Cecilia and I had the absolute honor of staying with Wilfrid and his family at his house last August. His mother cooked for us, cleaned up after us, made sure we were comfortable and hung out with us. Cecilia and I were recently reminiscing about how clearly we remember her beautiful, unique face. She would wear her hair up in spikes, almost like reverse pigtails and she would greet us with a warm smile and hug every time we walked in the door. Wilfrid had mentioned that her birthday was coming up the following week, so we marked the day on our calendar. He invited us to her birthday celebration and we assured him we would not come empty handed.


Later that day at the orphanage, Cecilia and I began our work. We decided that if the boys at the orphanage can make heaps and heaps of bread every morning, we would be able to scrounge enough ingredients together to make a birthday cake. We looked up the simplest recipe we could find, dragged our baker friend Mercidieu along, and went shopping for eggs, sugar, baking powder, and vanilla extract. With about 30 minutes and five U.S. dollars, we had gathered all our ingredients. The children at the orphanage doubted us, but were very interested to see how the “gâteau” would turn out. We forewarned them that the cake was not for them, only Wilfrid’s mother could eat it. We convinced Mercidieu to help us with the big baking oven and the cake was ready in just a few minutes. We locked up our masterpiece and called it a day, ready to tackle the project of frosting tomorrow.



On the day of the party we concocted a Nutella frosting and spread it carefully all over our cake. The whole thing was just so … sticky. I chopped up some bananas for a nice addition and placed the slices all around the cake. The Haitian summer heat was quickly melting the frosting and the bananas slid down the sides with the frosting. We wanted the cake to be a surprise to Wilfrid and his mom, so we hid it away in our air-conditioned room until the proper hour. Wilfrid was quite impressed with our cake, but I think he was more pleased with the gesture and what the cake meant to us. We poured all our energy and love into that cake, and we did it all ourselves, with all Haitian equipment and ingredients. It was the most heartfelt gift we could think to get her, even though she truly deserved the world. To us, that cake was a small miracle. I still really can’t explain how we pulled it off. It was just really important to us, so we played worship music while we eye-balled all the measurements and slapped on Nutella straight out of the jar; and something so beautiful came out of it; we got to celebrate someone we loved.

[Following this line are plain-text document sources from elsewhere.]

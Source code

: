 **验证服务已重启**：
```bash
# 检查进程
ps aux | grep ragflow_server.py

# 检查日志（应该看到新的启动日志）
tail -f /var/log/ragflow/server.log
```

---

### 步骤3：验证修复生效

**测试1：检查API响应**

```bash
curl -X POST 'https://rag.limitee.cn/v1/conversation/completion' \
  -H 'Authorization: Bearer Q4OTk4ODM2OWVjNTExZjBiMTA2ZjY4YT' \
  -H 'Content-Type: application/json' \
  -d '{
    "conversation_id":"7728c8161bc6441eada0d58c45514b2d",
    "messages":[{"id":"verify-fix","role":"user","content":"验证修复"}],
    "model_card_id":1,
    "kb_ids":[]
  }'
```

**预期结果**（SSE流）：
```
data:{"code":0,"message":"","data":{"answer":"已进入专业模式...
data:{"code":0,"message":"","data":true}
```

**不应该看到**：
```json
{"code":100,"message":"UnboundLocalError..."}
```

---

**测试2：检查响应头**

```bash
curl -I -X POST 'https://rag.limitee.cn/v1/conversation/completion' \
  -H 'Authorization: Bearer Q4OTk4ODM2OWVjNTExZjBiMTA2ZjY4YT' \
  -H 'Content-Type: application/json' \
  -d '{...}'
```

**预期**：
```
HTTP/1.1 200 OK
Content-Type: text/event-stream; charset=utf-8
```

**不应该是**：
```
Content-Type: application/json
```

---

That afternoon, we enjoyed home cooked pizza and a melted messy sticky banana Nutella cake with Wilfrid and his mom. We told her how grateful we were for her and how she deserved to feel special on her birthday. We told Wilfrid we were proud of the life he’s made for himself and his family, and how Jesus must be so pleased with his heart and the way he shares his home with people who need him. Everybody has a place at Wilfrid’s little table and it is so beautiful to witness.


Bob Goff says, “Why does spellcheck make me capitalize satan’s name? I don’t want to. It’s giving him too much credit. I think satan exists, but I don’t give him a lot of thought. Neither does the Bible, actually. When I think about satan, I think about how Jesus interacted with him in the desert. Jesus spoke with him for just a few seconds and then sent him away. He has no problem telling him off and getting rid of him. I think we should do the same. That’s all I have to say about satan. He gets too much airtime already.”

In a similar fashion, I will not give this virus any more power over me. It has already taken so much from all of us. It will not take our spirits too. It cannot take our faith, our softness, our praise, our compassion, our hope, our banana-Nutella-cake miracles. Our sweet memories of a simple, joyful birthday celebration – those are ours to hold on to.